I think we have forgotten the stimulus this has and that most people would like, or dream of having, a child. But your government has done nothing to help them with this desire. I think other nations haven't lost sight of that goal. We need babies. Who's going to have babies? Help people with the cost of babies.
That would be solution number one, which isn't about pensions; it's about giving the people the money upfront, right now, when they have the need—and they can save for their pensions.
:
I was about to mention the big report we had last year from OECD, called “Growing Unequal? Income Distribution and Poverty in OECD Countries”. I'm not sure of the title in French.

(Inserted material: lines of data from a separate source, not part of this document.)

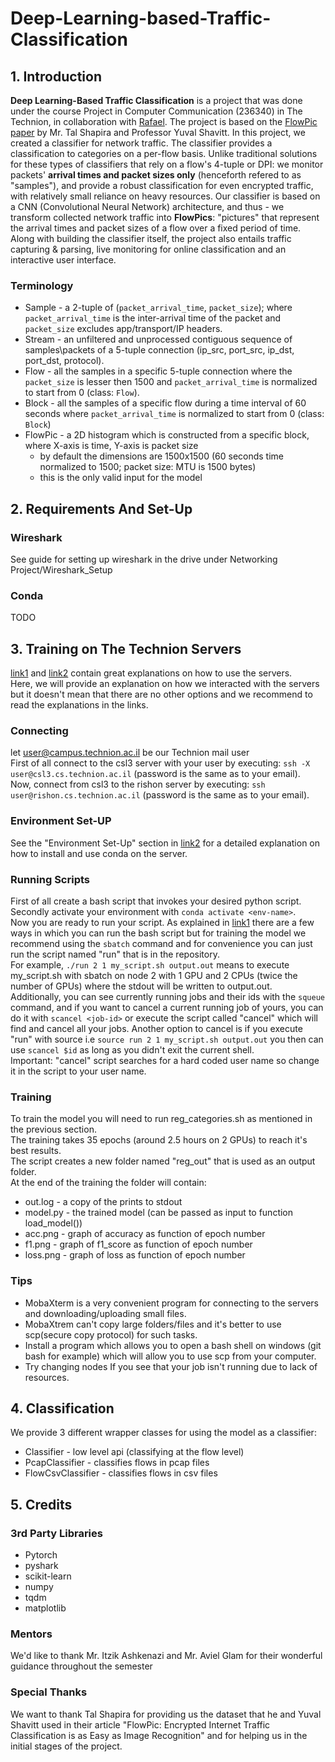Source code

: # Deep-Learning-based-Traffic-Classification

## 1. Introduction
**Deep Learning-Based Traffic Classification** is a project that was done under the course Project in Computer Communication (236340) in The Technion, in collaboration with [Rafael](https://www.rafael.co.il/). The project is based on the [FlowPic paper](https://ieeexplore.ieee.org/abstract/document/8845315) by Mr. Tal Shapira and Professor Yuval Shavitt. In this project, we created a classifier for network traffic. The classifier provides a classification to categories on a per-flow basis. Unlike traditional solutions for these  types of classifiers that rely on a flow's 4-tuple or DPI: we monitor packets' **arrival times and packet sizes only** (henceforth refered to as "samples"), and provide a robust classification for even encrypted traffic, with relatively small reliance on heavy resources. Our classifier is based on a CNN (Convolutional Neural Network) architecture, and thus - we transform collected network traffic into **FlowPics**: "pictures" that represent the arrival times and packet sizes of a flow over a fixed period of time. Along with building the classifier itself, the project also entails traffic capturing & parsing, live monitoring for online classification and an interactive user interface.

### Terminology
* Sample - a 2-tuple of (`packet_arrival_time`, `packet_size`); where `packet_arrival_time` is the inter-arrival time of the packet and `packet_size` excludes app/transport/IP headers.
* Stream - an unfiltered and unprocessed contiguous sequence of samples\packets of a 5-tuple connection (ip_src, port_src, ip_dst, port_dst, protocol).
* Flow - all the samples in a specific 5-tuple connection where the `packet_size` is lesser then 1500 and `packet_arrival_time` is normalized to start from 0 (class: `Flow`).
* Block - all the samples of a specific flow during a time interval of 60 seconds where `packet_arrival_time` is normalized to start from 0 (class: `Block`)
* FlowPic - a 2D histogram which is constructed from a specific block, where X-axis is time, Y-axis is packet size
    * by default the dimensions are 1500x1500 (60 seconds time normalized to 1500; packet size: MTU is 1500 bytes)
    * this is the only valid input for the model

## 2. Requirements And Set-Up
### Wireshark
See guide for setting up wireshark in the drive under Networking Project/Wireshark_Setup

### Conda
TODO

## 3. Training on The Technion Servers
[link1](https://vistalab-technion.github.io/cs236781/assignments/hpc-servers) and [link2](https://vistalab-technion.github.io/cs236781/assignments/getting-started) 
contain great explanations on how to use the servers.  
Here, we will provide an explanation on how we interacted with the servers but it doesn't mean that there are no
other options and we recommend to read the explanations in the links.  

### Connecting
let user@campus.technion.ac.il be our Technion mail user  
First of all connect to the csl3 server with your user by executing: `ssh -X user@csl3.cs.technion.ac.il` (password is the same as to your email).      
Now, connect from csl3 to the rishon server by executing: `ssh user@rishon.cs.technion.ac.il` (password is the same as to your email).  

### Environment Set-UP
See the "Environment Set-Up" section in [link2](https://vistalab-technion.github.io/cs236781/assignments/getting-started)
for a detailed explanation on how to install and use conda on the server.

### Running Scripts
First of all create a bash script that invokes your desired python script.  
Secondly activate your environment with `conda activate <env-name>`.  
Now you are ready to run your script. 
As explained in [link1](https://vistalab-technion.github.io/cs236781/assignments/hpc-servers)
there are a few ways in which you can run the bash script but for training the model we recommend using
the `sbatch` command and for convenience you can just run the script named "run" that is in the repository.  
For example, `./run 2 1 my_script.sh output.out` means to execute my_script.sh with sbatch on node 2
with 1 GPU and 2 CPUs (twice the number of GPUs) where the stdout will be written to output.out.  
Additionally, you can see currently running jobs and their ids with the `squeue` command, and if you want to cancel
a current running job of yours, you can do it with `scancel <job-id>` or execute the script called "cancel"
which will find and cancel all your jobs. Another option to cancel is if you execute "run" with source i.e
`source run 2 1 my_script.sh output.out` you then can use `scancel $id` as long as you didn't exit the current shell.  
Important: "cancel" script searches for a hard coded user name so change it in the script to your user name.

### Training
To train the model you will need to run reg_categories.sh as mentioned in the previous section.  
The training takes 35 epochs (around 2.5 hours on 2 GPUs) to reach it's best results.  
The script creates a new folder named "reg_out" that is used as an output folder.  
At the end of the training the folder will contain:
* out.log - a copy of the prints to stdout
* model.py - the trained model (can be passed as input to function load_model())
* acc.png - graph of accuracy as function of epoch number
* f1.png - graph of f1_score as function of epoch number
* loss.png - graph of loss as function of epoch number

### Tips
* MobaXterm is a very convenient program for connecting to the servers and downloading/uploading small files.
* MobaXtrem can't copy large folders/files and it's better to use scp(secure copy protocol) for such tasks.
* Install a program which allows you to open a bash shell on windows (git bash for example)
which will allow you to use scp from your computer.
* Try changing nodes If you see that your job isn't running due to lack of resources.

## 4. Classification
We provide 3 different wrapper classes for using the model as a classifier:
* Classifier - low level api (classifying at the flow level)
* PcapClassifier - classifies flows in pcap files
* FlowCsvClassifier - classifies flows in csv files  

## 5. Credits

### 3rd Party Libraries
- Pytorch
- pyshark
- scikit-learn
- numpy
- tqdm
- matplotlib

### Mentors
We'd like to thank Mr. Itzik Ashkenazi and Mr. Aviel Glam for their wonderful guidance throughout the semester

### Special Thanks
We want to thank Tal Shapira for providing us the dataset that he and Yuval Shavitt used in their article "FlowPic: Encrypted Internet Traffic Classification is
as Easy as Image Recognition" and for helping us in the initial stages of the project.
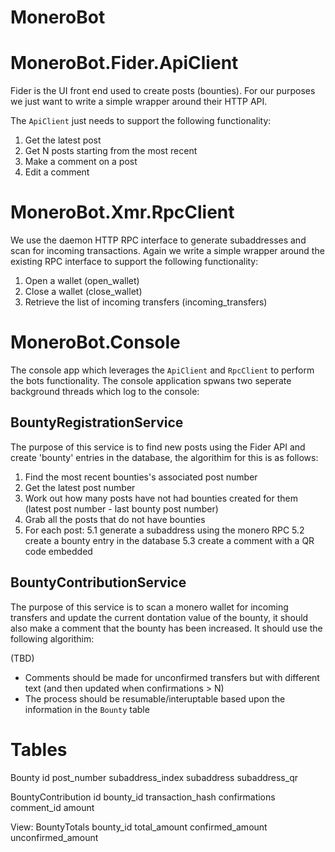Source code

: # MoneroBot

# MoneroBot.Fider.ApiClient

Fider is the UI front end used to create posts (bounties). For our purposes we just want to write a simple
wrapper around their HTTP API.

The `ApiClient` just needs to support the following functionality:

1. Get the latest post
2. Get N posts starting from the most recent
3. Make a comment on a post
4. Edit a comment

# MoneroBot.Xmr.RpcClient

We use the daemon HTTP RPC interface to generate subaddresses and scan for incoming transactions. Again we
write a simple wrapper around the existing RPC interface to support the following functionality:

1. Open a wallet (open_wallet)
2. Close a wallet (close_wallet)
3. Retrieve the list of incoming transfers (incoming_transfers)

# MoneroBot.Console

The console app which leverages the `ApiClient` and `RpcClient` to perform the bots functionality. The console application
spwans two seperate background threads which log to the console:

## BountyRegistrationService

The purpose of this service is to find new posts using the Fider API and create 'bounty' entries in the database, the algorithim
for this is as follows:

1. Find the most recent bounties's associated post number
2. Get the latest post number
3. Work out how many posts have not had bounties created for them (latest post number - last bounty post number)
4. Grab all the posts that do not have bounties
5. For each post:
	5.1 generate a subaddress using the monero RPC
	5.2 create a bounty entry in the database
	5.3 create a comment with a QR code embedded

## BountyContributionService

The purpose of this service is to scan a monero wallet for incoming transfers and update the current dontation value of the bounty,
it should also make a comment that the bounty has been increased. It should use the following algorithim:

(TBD)

- Comments should be made for unconfirmed transfers but with different text (and then updated when confirmations > N)
- The process should be resumable/interuptable based upon the information in the `Bounty` table


# Tables

Bounty
	id
	post_number
	subaddress_index
	subaddress
	subaddress_qr

BountyContribution
	id
	bounty_id
	transaction_hash
	confirmations
	comment_id
	amount

View: BountyTotals
	bounty_id
	total_amount
	confirmed_amount
	unconfirmed_amount
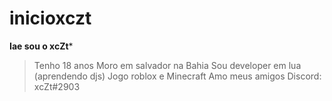 # inicioxczt
**Iae sou o xcZt***
> Tenho 18 anos
> Moro em salvador na Bahia
> Sou developer em lua (aprendendo djs)
> Jogo roblox e Minecraft
> Amo meus amigos
> Discord: xcZt#2903
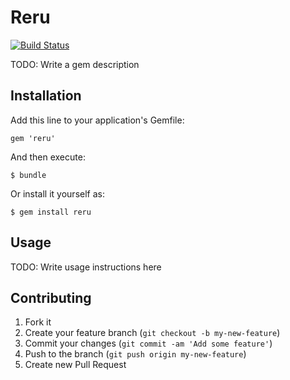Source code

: # Reru

[![Build Status](https://travis-ci.org/eploko/reru.png)](https://travis-ci.org/eploko/reru)

TODO: Write a gem description

## Installation

Add this line to your application's Gemfile:

    gem 'reru'

And then execute:

    $ bundle

Or install it yourself as:

    $ gem install reru

## Usage

TODO: Write usage instructions here

## Contributing

1. Fork it
2. Create your feature branch (`git checkout -b my-new-feature`)
3. Commit your changes (`git commit -am 'Add some feature'`)
4. Push to the branch (`git push origin my-new-feature`)
5. Create new Pull Request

In that report we went into much more detail than the standard measures of incomes that are used normally in the poverty and income statistics. In particular, we looked at measures of what is called material deprivation, meaning bad housing, bad environment, and those sorts of measures. We found that in most OECD countries, older people were less likely to suffer material deprivation than people of working age. They were less likely to have bad heating, bad housing, and a bad local environment in most OECD countries. The exceptions tended to be countries in eastern Europe, where older people in particular tended to live in bad housing. They tended to be stuck in very old and very bad housing.
In general, that put a rather more positive light on the situation. If we look at the incomes and poverty of older people over time, which is a concern you raised, we see that if you were old in a period like the 1950s, essentially you were almost certainly going to be poor. Nowadays if you are old, in OECD countries you are slightly more likely to be poorer than the population as a whole, but only very slightly. I think this is something we should celebrate: as a society we really did have an old age poverty problem, and over the past 40 or 50 years or so, we have defeated that problem.
The concern is that as populations age and as public pensions are having to be scaled back in many countries because of the pressures of the aging population, are we going to have a resurgence of old age poverty in the future? That to me is the key policy issue going forward, but of course it is very difficult to predict what is likely to happen.
:
In some of our calculations we do, but not in all of them.
We have not directly looked at the question of divorce in terms of having concrete empirical numbers on pension rights after divorce, because divorce law in different countries is very complex. I'm not a lawyer, and I find it very difficult to understand what happens in different countries.
In our recent review, we essentially collected information on what the rules are in different countries. An example would be whether there is some rule about the splitting of private pensions on divorce, and we found that somewhere around half of the OECD countries have a law requiring some sort of splitting of assets on divorce. In other countries it's often a negotiation in front of a court, and we therefore cannot really say what actually happened.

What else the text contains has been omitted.